Here’s an article about the Niner United campus ministry and how it supports 30,000 college students, meeting them where they are because they don’t even have a physical building.

Here’s an article about a local north Georgia church being recognized for its outstanding, ongoing support of a neighborhood school.

Schools, hospitals, parks and recreation programs, counseling services, exercise initiatives, family support, job training, funeral homes, local businesses, community-serving local government initiatives, arts programs, environmental projects, assisted living facilities, and immigrant support all offer opportunities for connections and partnerships.  There are people in your congregation who already have a passion for and connections to these efforts—let them take the lead.  (I haven’t even listed here all the normal kinds of outreach that local churches undertake from food pantries to soup kitchens to clothing drives, etc.  Even as we do these important mission initiatives, it is a great idea to look for ways to do them off campus as well as on.)

I just heard of another local church that is partnering with the community recreation and special events department to be in charge of all the kids’ activities for the upcoming neighborhood Christmas festival.  This is great partnership.  It is the path to being part of the fabric of the life of the community.

There is an additional benefit for us that comes from this “where the people are” approach to ministry.  If we are hanging out with people on their home turf, we really begin to understand other people’s life perspectives.  When we fellowship in their spaces, we better understand who they are and the challenges they face.  When we work with them in their spaces, we put ourselves on the line in showing value in those spaces and those communities.  We build credibility as agents of compassion and grace as representatives of our churches.  We build those churches’ reputations.  I’ve done work with a local church that is at the center of an affluent neighborhood that is literally a mile-and-a-half from one of the most impoverished neighborhoods in the city.  It is a beautiful thing to make people welcome in our well-appointed spaces, but it is arguably even more beautiful to make ourselves vulnerable by humbly and sincerely, with true interest and empathy, in order to fellowship and serve in their special spaces.  I realize there is considerable preparatory work to be done to respectfully and successfully enter into spaces that are culturally radically different from our own, but it is exactly the kind of rewarding work we are called to do as followers of Jesus.

There is also an individual aspect to this philosophy of meeting people where they are.  We can practice it on a regular basis as individual disciples, and such efforts will inspire our own spiritual growth and strengthen our contributions to the fabric of our local congregation.  It is a corrective against our impulse to judge others and their ways of doing things.  It is a vital part of the process of creativity, as we experience different approaches to living life and doing ministry.

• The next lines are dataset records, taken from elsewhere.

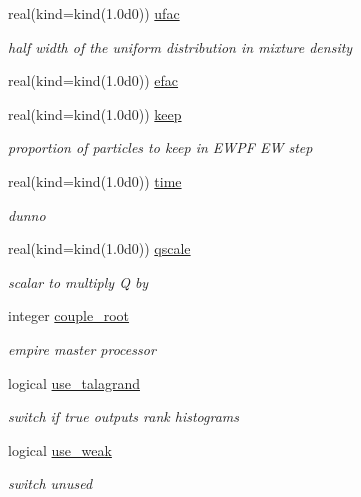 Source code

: \begin{DoxyCompactItemize}
real(kind=kind(1.\-0d0)) \hyperlink{structpf__control_1_1pf__control__type_a41d48f1ac4e0d69dcea1cd99a62fca90}{ufac}
\begin{DoxyCompactList}\small\item\em half width of the uniform distribution in mixture density \end{DoxyCompactList}\item 
real(kind=kind(1.\-0d0)) \hyperlink{structpf__control_1_1pf__control__type_a105254bf19b7d9582f187d6fefe3b8eb}{efac}
\item 
real(kind=kind(1.\-0d0)) \hyperlink{structpf__control_1_1pf__control__type_a32d13f7de6d41376980374e9ae2c2a62}{keep}
\begin{DoxyCompactList}\small\item\em proportion of particles to keep in E\-W\-P\-F E\-W step \end{DoxyCompactList}\item 
real(kind=kind(1.\-0d0)) \hyperlink{structpf__control_1_1pf__control__type_a4240d041987192d6b192b6910efeb29a}{time}
\begin{DoxyCompactList}\small\item\em dunno \end{DoxyCompactList}\item 
real(kind=kind(1.\-0d0)) \hyperlink{structpf__control_1_1pf__control__type_a48fc82562f2982c72312a1bba7d03d0d}{qscale}
\begin{DoxyCompactList}\small\item\em scalar to multiply Q by \end{DoxyCompactList}\item 
integer \hyperlink{structpf__control_1_1pf__control__type_a739b1b0b9ed322b84b834b9a185fe238}{couple\-\_\-root}
\begin{DoxyCompactList}\small\item\em empire master processor \end{DoxyCompactList}\item 
logical \hyperlink{structpf__control_1_1pf__control__type_a8acf4d56e3c012a8d5761ade51cfc48e}{use\-\_\-talagrand}
\begin{DoxyCompactList}\small\item\em switch if true outputs rank histograms \end{DoxyCompactList}\item 
logical \hyperlink{structpf__control_1_1pf__control__type_ac8097ede5f988970340635da9c936264}{use\-\_\-weak}
\begin{DoxyCompactList}\small\item\em switch unused \end{DoxyCompactList}\item 

\end{DoxyCompactItemize}
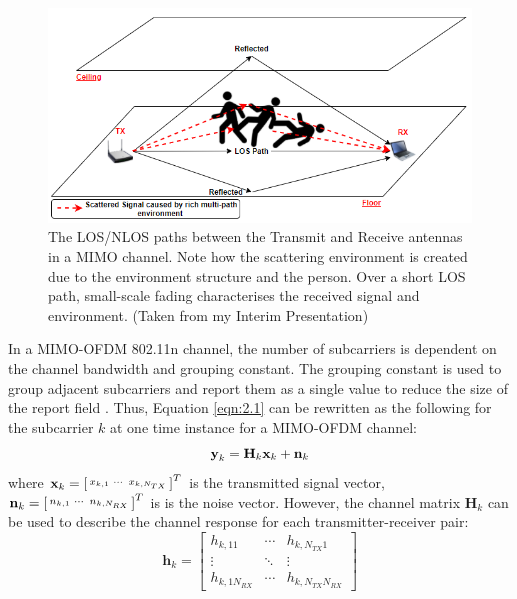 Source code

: \begin{figure}[H]
    \centering
    \includegraphics[scale=0.7]{Figures/tempInterim.PNG}
    \caption{The LOS/NLOS paths between the Transmit and Receive antennas in a MIMO channel. Note how the scattering environment is created due to the environment structure and the person. Over a short LOS path, small-scale fading characterises the received signal and environment. (Taken from my Interim Presentation)}
    \label{fig:LOS_NLOS}
\end{figure}
In a MIMO-OFDM 802.11n channel, the number of subcarriers is dependent on the channel bandwidth and grouping constant. The grouping constant is used to group adjacent subcarriers and report them as a single value to reduce the size of the report field \citep{full802.11nStandard}. Thus, Equation \ref{eqn:2.1} can be rewritten as the following for the subcarrier $k$ at one time instance for a MIMO-OFDM channel:
\vspace{-11pt}
\begin{equation}\label{eqn:2.2}
    \textbf{y}_k = \textbf{H}_k\textbf{x}_k+\textbf{n}_k
    \vspace{-11pt}
\end{equation}
where $\textbf{x}_k = \begin{bsmallmatrix}x_{k,1} & \cdots & x_{k,N_{TX}}\end{bsmallmatrix}^T$ is the transmitted signal vector, $\textbf{n}_k = \begin{bsmallmatrix}n_{k,1} & \cdots & n_{k,N_{RX}}\end{bsmallmatrix}^T$ is is the noise vector. However, the channel matrix $\textbf{H}_{k}$ can be used to describe the channel response for each transmitter-receiver pair: 
\vspace{-6.5pt}
\begin{equation}\label{eqn:2.3}
\textbf{h}_{k}=\left[
\begin{array}{ccc}
    h_{k,11} & \cdots & h_{k,N_{TX}1} \\
   \vdots & \ddots & \vdots \\
    h_{k,1N_{RX}} & \cdots & h_{k,N_{TX}N_{RX}}
\end{array}
\right]
\end{equation}
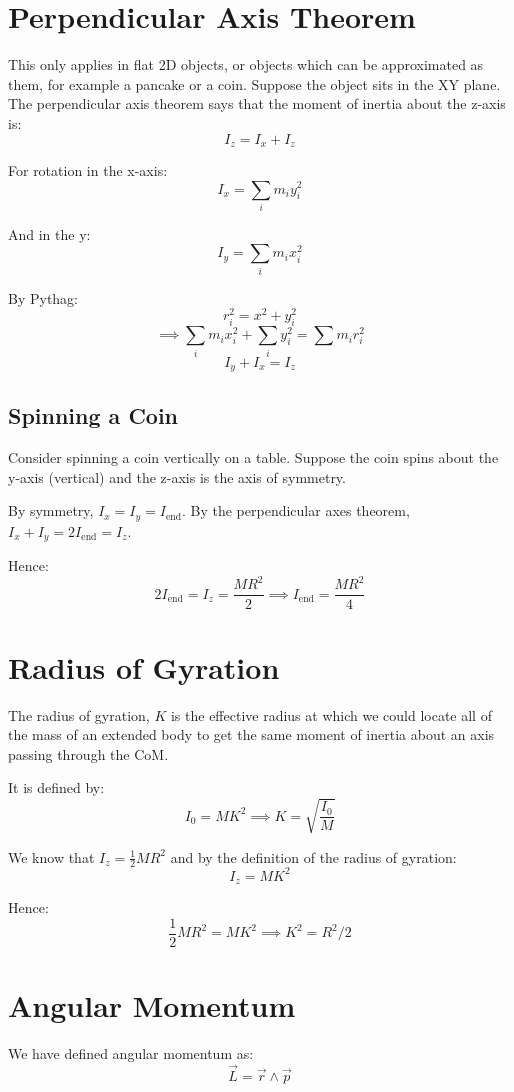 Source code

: 
\section{Perpendicular Axis Theorem}
This only applies in flat 2D objects, or objects which can be approximated as them, for example a pancake or a coin. Suppose the object sits in the XY plane. The perpendicular axis theorem says that the moment of inertia about the z-axis is:
\[
    I_z = I_x + I_z
\]

For rotation in the x-axis:
\[
    I_x = \sum_i m_i y^2_i
\]

And in the y:
\[
    I_y = \sum_i m_i x^2_i
\]

By Pythag:
\[
    r_i^2 = x^2 + y^2_i
\]
\[
    \implies \sum_i m_i x_i^2 + \sum_i y_i^2 = \sum m_i r_i^2
\]
\[
    I_y + I_x = I_z
\]

\subsection{Spinning a Coin}
Consider spinning a coin vertically on a table. Suppose the coin spins about the y-axis (vertical) and the z-axis is the axis of symmetry. 

By symmetry, $I_x = I_y = I_\text{end}$. By the perpendicular axes theorem, $I_x + I_y = 2 I_\text{end} = I_z$.

Hence:
\[
    2 I_\text{end} = I_z = \frac{MR^2}{2} \implies I_\text{end} = \frac{MR^2}{4} 
\]

\section{Radius of Gyration}
The radius of gyration, $K$ is the effective radius at which we could locate all of the mass of an extended body to get the same moment of inertia about an axis passing through the CoM.

It is defined by:
\[
    I_0 = M K^2 \implies K = \sqrt{\frac{I_0}{M}}
\]

We know that $I_z = \frac{1}{2}MR^2$ and by the definition of the radius of gyration:
\[
    I_z = MK^2
\]

Hence:
\[
    \frac{1}{2}MR^2 = MK^2 \implies K^2 = R^2 / 2
\]

\section{Angular Momentum}
We have defined angular momentum as:
\[
    \vec{L} =\vec{r} \wedge \vec{p}
\]

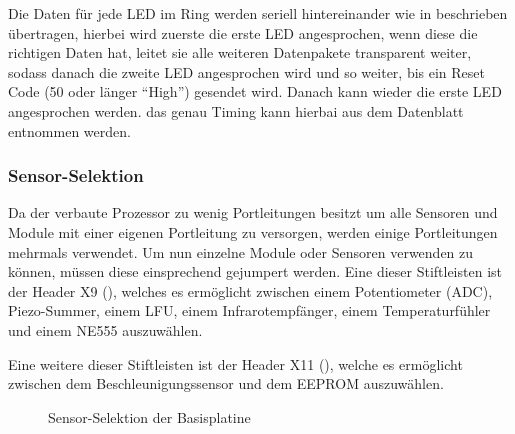 Die Daten für jede LED im Ring werden seriell hintereinander wie in  beschrieben übertragen, hierbei wird zuerste die erste LED angesprochen, wenn diese die richtigen Daten hat, leitet sie alle weiteren Datenpakete transparent weiter, sodass danach die zweite LED angesprochen wird und so weiter, bis ein Reset Code (\unit{50}{\micro\second} oder länger \enquote{High}) gesendet wird. Danach kann wieder die erste LED angesprochen werden. das genau Timing kann hierbai aus dem Datenblatt \cite{basis:ws2812b} entnommen werden.

\subsubsection{Sensor-Selektion}
Da der verbaute Prozessor zu wenig Portleitungen besitzt um alle Sensoren und Module mit einer eigenen Portleitung zu versorgen, werden einige Portleitungen mehrmals verwendet. Um nun einzelne Module oder Sensoren verwenden zu können, müssen diese einsprechend gejumpert werden. Eine dieser Stiftleisten ist der Header X9 (), welches es ermöglicht zwischen einem Potentiometer (\gls{ADC}), Piezo-Summer, einem LFU, einem Infrarotempfänger, einem Temperaturfühler und einem NE555 auszuwählen.

Eine weitere dieser Stiftleisten ist der Header X11 (), welche es ermöglicht zwischen dem Beschleunigungssensor und dem EEPROM auszuwählen.

\begin{figure}[H]
    \centering
    \qquad
    \qquad
    \caption[Sensor-Selektion der Basisplatine]{Sensor-Selektion der \gls{Basisplatine}}
    \label{fig:basisplatine-ssel}
\end{figure}

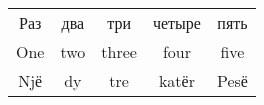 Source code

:\documentclass{article}
\begin{document}
\begin{tabular}{c c c c c}
Раз & два & три & четыре & пять \\
One & two & three & four & five \\
Njё & dy & tre & katёr & Pesё
\end{tabular}
\end{document}

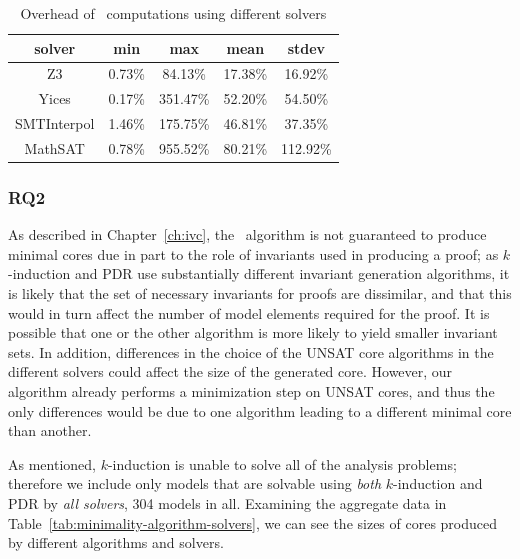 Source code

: \begin{table}
  \caption{Overhead of \ucalg\ computations using different solvers}
  \centering
  \begin{tabular}{ |c||c|c|c|c| }
    \hline
     solver & min & max & mean & stdev \\[0.5ex]
    \hline
    Z3   & 0.73\% & 84.13\% & 17.38\% & 16.92\% \\[0.5ex]
    Yices &   0.17\%  & 351.47\%   & 52.20\% & 54.50\% \\[0.5ex]
   SMTInterpol& 1.46\% & 175.75\% &  46.81\% & 37.35\%\\[0.5ex]
    MathSAT & 0.78\% & 955.52\% &  80.21\% & 112.92\%\\[0.5ex]
    \hline
  \end{tabular}
  \label{tab:overhead-ucalg-solvers}
\end{table}

\vspace{0.1in}
\subsubsection{RQ2}
As described in Chapter~\ref{ch:ivc}, the \ucalg\
algorithm is not guaranteed to produce minimal cores due in part to
the role of invariants used in producing a proof; as $k$-induction and
PDR use substantially different invariant generation algorithms, it is
likely that the set of necessary invariants for proofs are dissimilar,
and that this would in turn affect the number of model elements required for
the proof.  It is possible that one or the other algorithm is more likely
to yield smaller invariant sets.  In addition, differences in the choice of the
UNSAT core algorithms in the different solvers could affect the size of the
generated core. However, our algorithm already performs a minimization
step on UNSAT cores, and thus the only differences would be due to one
algorithm leading to a different minimal core than another.

As mentioned, $k$-induction is unable to solve all of the analysis problems; therefore we include only models that are solvable using {\em both} $k$-induction and PDR by {\em all solvers}, 304 models in all.  Examining the aggregate data in Table~\ref{tab:minimality-algorithm-solvers}, we can see the sizes of cores produced by different algorithms and solvers.
\vspace{0.1in}
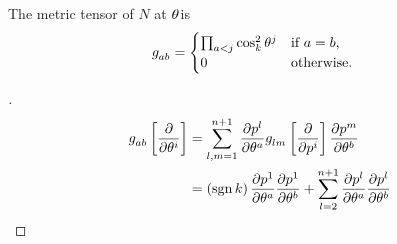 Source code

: \documentclass[../main.tex]{subfiles}
\begin{document}
\begin{lemma}\label{M:MetricTensor}
    The metric tensor of $N$ at $\tensor{\theta}{}$is
    \begin{align*}
        \tensor{g}{_a_b} & =
        \begin{cases}
            \prod_{a<j}{\cos_k^2\tensor{\theta}{^j}} & \text{if $a=b$,}  \\
            0                                        & \text{otherwise.} \\
        \end{cases}
    \end{align*}
\end{lemma}
\begin{proof}[]
    \begin{align*}
        \tensor{g}{_a_b}\left[\frac{\partial}{\partial\tensor{\theta}{^i}}\right]
         & = \sum_{l,m=1}^{n+1}{
        \frac{\partial{\tensor{p}{^l}}}{\partial{\tensor{\theta}{^a}}}
        \tensor{g}{_l_m}\left[\frac{\partial}{\partial\tensor{p}{^i}}\right]
        \frac{\partial{\tensor{p}{^m}}}{\partial{\tensor{\theta}{^b}}}
        }                        \\
         & =
        \left(\sign{k}\right)
        \frac{\partial{\tensor{p}{^1}}}{\partial{\tensor{\theta}{^a}}}
        \frac{\partial{\tensor{p}{^1}}}{\partial{\tensor{\theta}{^b}}}
        +
        \sum_{l=2}^{n+1}{
        \frac{\partial{\tensor{p}{^l}}}{\partial{\tensor{\theta}{^a}}}
        \frac{\partial{\tensor{p}{^l}}}{\partial{\tensor{\theta}{^b}}}
        }
    \end{align*}


\end{proof}
\end{document}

What are the ways in which you and your congregation are partnering with outside groups to do important ministry beyond your campus?  (And I’m not just talking about one-off mission trips here: I’m talking about ongoing partnerships.)  What are the ways that you as an individual make it a point to experience the perspectives of others by spending time in their community spaces?  How have you found that such experiences change you (and change your church if your church also makes it a point to engage in such ways)?  Share your stories.